Segment Open

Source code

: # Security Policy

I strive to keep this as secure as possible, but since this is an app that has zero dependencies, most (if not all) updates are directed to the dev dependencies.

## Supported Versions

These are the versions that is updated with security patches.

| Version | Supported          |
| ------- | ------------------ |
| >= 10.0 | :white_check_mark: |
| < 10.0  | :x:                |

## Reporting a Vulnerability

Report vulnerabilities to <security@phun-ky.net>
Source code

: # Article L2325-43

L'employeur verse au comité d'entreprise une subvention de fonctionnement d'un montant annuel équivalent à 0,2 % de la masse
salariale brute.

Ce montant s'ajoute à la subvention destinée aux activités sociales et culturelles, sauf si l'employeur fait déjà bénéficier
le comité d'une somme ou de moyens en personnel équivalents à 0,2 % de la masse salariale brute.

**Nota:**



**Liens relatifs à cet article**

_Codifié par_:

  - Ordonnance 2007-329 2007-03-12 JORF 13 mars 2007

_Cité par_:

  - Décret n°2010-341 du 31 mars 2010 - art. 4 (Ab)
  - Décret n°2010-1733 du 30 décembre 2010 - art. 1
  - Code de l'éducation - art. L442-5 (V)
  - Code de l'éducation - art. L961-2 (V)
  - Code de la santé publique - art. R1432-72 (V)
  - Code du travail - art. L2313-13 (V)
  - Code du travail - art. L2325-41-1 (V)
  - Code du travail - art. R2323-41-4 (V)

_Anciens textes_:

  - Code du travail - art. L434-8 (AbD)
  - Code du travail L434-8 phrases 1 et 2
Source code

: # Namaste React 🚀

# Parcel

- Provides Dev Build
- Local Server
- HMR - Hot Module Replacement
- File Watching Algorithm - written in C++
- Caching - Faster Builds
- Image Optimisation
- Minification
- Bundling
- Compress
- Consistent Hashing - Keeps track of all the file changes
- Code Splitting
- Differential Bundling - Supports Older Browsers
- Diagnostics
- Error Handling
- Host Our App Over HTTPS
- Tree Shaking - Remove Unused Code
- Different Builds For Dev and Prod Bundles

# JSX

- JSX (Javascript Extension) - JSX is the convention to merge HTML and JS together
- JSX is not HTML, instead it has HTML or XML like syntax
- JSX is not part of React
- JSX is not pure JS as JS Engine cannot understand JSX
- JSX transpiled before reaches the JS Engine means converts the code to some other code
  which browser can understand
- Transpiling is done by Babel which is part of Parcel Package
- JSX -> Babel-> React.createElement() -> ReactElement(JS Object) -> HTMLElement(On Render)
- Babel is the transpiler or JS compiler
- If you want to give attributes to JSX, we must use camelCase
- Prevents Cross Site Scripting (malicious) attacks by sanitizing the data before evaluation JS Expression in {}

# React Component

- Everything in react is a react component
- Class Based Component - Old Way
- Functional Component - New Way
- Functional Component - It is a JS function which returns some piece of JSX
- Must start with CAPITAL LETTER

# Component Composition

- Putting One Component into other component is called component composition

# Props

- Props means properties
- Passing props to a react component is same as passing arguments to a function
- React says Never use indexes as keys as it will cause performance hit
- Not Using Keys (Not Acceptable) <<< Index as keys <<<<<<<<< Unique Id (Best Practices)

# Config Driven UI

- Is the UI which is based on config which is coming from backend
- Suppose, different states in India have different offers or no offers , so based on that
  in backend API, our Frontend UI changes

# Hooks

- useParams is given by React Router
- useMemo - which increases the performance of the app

Segment Closed

Look through the listing and return each line containing the word "Décret".

**ANSWER SPACE:**
  - Décret n°2010-341 du 31 mars 2010 - art. 4 (Ab)
  - Décret n°2010-1733 du 30 décembre 2010 - art. 1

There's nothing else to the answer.